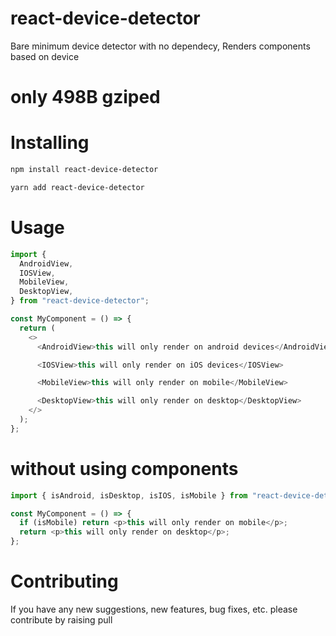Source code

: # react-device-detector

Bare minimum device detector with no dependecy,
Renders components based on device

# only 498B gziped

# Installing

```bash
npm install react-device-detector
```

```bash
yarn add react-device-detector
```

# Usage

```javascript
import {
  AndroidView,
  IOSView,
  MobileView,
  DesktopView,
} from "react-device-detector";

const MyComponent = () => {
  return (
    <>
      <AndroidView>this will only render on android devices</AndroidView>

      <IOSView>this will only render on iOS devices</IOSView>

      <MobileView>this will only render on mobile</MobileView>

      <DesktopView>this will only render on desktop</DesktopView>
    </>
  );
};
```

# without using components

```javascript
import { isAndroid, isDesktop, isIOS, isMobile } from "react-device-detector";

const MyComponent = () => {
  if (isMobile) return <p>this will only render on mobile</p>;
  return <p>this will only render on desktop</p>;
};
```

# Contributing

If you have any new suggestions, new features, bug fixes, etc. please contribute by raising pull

---*---

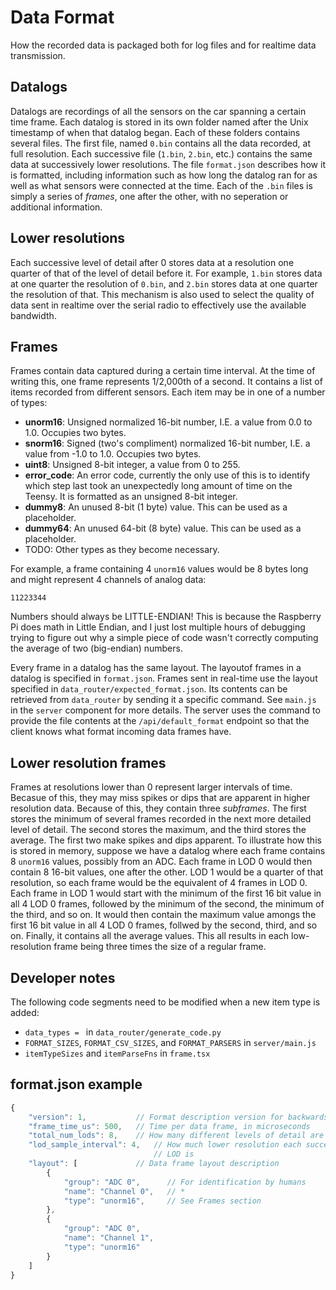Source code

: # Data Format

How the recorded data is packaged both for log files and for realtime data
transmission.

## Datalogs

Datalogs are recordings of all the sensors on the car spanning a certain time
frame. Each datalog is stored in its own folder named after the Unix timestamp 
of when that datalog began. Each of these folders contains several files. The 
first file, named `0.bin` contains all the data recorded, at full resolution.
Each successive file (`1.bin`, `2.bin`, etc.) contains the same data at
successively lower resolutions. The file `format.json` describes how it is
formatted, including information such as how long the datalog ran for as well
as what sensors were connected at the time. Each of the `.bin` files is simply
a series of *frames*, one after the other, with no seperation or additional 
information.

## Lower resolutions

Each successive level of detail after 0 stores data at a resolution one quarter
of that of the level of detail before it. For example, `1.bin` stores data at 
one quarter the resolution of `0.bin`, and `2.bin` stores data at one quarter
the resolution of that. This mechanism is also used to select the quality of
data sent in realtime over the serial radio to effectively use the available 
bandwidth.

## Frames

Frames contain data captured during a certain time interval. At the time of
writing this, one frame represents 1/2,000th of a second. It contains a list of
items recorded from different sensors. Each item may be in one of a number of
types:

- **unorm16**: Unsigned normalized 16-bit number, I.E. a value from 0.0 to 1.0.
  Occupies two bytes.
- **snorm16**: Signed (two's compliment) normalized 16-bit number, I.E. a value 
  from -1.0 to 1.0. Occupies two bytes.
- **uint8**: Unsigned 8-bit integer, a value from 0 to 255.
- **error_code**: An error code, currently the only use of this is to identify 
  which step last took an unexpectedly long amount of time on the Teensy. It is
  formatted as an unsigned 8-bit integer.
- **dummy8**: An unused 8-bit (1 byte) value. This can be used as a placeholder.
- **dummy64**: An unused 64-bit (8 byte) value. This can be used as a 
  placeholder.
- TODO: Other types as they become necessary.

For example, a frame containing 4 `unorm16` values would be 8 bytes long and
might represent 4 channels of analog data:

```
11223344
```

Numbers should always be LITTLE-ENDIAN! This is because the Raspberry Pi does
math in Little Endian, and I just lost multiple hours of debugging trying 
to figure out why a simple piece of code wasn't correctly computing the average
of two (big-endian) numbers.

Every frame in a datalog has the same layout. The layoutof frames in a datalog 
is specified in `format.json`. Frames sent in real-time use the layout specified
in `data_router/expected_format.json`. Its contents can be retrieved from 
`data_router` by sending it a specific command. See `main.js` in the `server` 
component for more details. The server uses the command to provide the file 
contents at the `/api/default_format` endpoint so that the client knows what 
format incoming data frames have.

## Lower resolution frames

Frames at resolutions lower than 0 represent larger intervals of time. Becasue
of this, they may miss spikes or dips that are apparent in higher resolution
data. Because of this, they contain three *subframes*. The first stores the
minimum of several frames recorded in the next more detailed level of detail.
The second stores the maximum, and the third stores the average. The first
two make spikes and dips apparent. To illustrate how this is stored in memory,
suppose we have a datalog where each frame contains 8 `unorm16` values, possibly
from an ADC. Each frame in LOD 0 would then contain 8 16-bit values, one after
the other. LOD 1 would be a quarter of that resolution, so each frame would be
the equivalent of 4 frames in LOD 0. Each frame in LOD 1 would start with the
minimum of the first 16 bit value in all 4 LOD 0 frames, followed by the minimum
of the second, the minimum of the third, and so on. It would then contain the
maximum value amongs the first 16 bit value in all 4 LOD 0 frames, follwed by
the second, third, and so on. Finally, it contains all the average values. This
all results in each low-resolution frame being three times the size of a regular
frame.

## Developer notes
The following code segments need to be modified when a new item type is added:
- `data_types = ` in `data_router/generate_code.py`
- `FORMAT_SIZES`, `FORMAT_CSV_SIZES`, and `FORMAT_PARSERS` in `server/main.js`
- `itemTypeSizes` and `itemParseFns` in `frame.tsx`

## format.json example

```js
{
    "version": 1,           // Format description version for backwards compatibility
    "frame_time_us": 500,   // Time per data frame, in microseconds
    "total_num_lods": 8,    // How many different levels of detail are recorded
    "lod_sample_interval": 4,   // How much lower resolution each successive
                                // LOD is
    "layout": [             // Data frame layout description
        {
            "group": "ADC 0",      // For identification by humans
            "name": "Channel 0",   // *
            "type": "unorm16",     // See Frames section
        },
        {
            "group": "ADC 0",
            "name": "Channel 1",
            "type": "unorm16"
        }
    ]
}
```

---*---

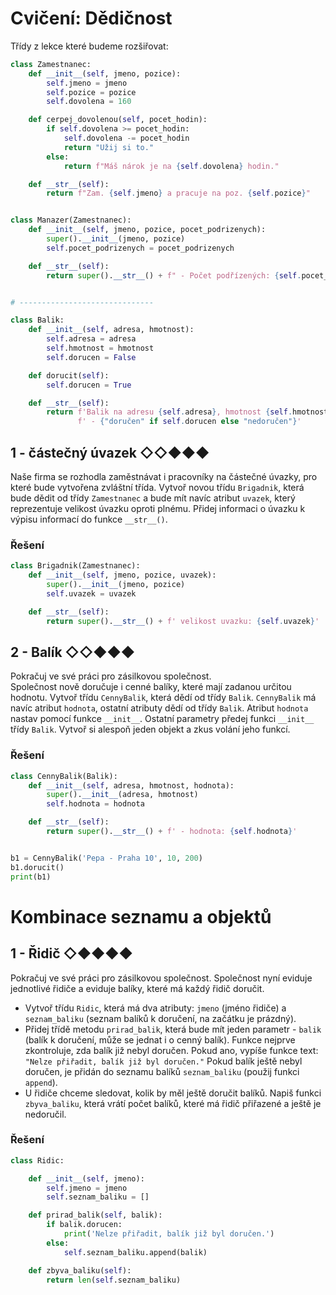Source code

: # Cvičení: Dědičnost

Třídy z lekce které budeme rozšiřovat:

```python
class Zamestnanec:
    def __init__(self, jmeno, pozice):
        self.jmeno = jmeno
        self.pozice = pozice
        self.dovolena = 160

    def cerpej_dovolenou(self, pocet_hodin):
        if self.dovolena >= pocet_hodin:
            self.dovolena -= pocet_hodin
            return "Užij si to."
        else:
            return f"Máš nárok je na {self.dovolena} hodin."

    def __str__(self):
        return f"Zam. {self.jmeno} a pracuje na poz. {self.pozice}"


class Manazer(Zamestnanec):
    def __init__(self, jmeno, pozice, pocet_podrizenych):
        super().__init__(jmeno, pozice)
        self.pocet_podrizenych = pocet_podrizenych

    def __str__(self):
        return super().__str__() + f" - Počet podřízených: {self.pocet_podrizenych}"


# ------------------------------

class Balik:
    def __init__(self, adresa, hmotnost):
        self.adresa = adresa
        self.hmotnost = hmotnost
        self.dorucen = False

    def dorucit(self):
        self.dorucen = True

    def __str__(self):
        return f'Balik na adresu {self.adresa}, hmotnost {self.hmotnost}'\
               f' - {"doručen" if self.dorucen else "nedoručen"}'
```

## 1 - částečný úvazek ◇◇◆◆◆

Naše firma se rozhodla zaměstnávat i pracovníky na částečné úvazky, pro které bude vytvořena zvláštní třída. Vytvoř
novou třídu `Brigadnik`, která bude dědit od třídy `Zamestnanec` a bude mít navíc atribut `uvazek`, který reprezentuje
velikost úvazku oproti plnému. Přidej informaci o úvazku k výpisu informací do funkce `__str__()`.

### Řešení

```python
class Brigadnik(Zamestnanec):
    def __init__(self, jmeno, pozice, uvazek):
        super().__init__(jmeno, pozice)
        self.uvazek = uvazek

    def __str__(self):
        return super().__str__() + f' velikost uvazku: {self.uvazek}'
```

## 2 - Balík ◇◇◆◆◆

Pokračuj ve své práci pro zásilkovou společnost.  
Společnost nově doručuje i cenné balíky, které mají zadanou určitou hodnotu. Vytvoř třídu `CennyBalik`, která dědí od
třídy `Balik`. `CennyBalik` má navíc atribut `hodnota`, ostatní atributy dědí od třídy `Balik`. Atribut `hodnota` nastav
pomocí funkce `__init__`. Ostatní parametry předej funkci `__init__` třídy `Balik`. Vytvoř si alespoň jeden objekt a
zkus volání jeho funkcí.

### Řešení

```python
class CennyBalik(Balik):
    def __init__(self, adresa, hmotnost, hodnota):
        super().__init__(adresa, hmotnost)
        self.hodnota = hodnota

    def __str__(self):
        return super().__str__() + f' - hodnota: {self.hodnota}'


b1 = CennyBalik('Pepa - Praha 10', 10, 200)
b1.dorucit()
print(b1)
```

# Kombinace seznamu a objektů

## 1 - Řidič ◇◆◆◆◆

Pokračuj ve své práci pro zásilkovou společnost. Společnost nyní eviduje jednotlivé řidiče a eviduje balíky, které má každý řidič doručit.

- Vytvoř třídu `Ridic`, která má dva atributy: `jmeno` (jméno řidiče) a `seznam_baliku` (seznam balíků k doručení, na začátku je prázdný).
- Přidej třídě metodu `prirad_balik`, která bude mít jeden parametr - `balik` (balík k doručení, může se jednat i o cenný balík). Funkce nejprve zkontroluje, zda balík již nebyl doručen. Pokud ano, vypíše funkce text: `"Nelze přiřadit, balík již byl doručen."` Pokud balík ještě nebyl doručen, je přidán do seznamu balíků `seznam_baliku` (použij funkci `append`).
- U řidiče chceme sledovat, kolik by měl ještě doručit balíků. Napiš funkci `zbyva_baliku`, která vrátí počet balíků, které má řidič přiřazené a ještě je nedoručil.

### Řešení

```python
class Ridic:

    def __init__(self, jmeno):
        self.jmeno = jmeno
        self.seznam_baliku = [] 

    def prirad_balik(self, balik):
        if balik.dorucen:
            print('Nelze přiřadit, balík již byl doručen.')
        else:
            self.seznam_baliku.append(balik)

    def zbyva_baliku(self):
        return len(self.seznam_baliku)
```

---*---

- **What needs to be done**
Could you write out, exactly as they stand, only the lines above that begin at the line with "## 2 - Balík ◇◇◆◆◆" and stop after the line with "má navíc atribut"?

- **Task output**
## 2 - Balík ◇◇◆◆◆

Pokračuj ve své práci pro zásilkovou společnost.  
Společnost nově doručuje i cenné balíky, které mají zadanou určitou hodnotu. Vytvoř třídu `CennyBalik`, která dědí od
třídy `Balik`. `CennyBalik` má navíc atribut `hodnota`, ostatní atributy dědí od třídy `Balik`. Atribut `hodnota` nastav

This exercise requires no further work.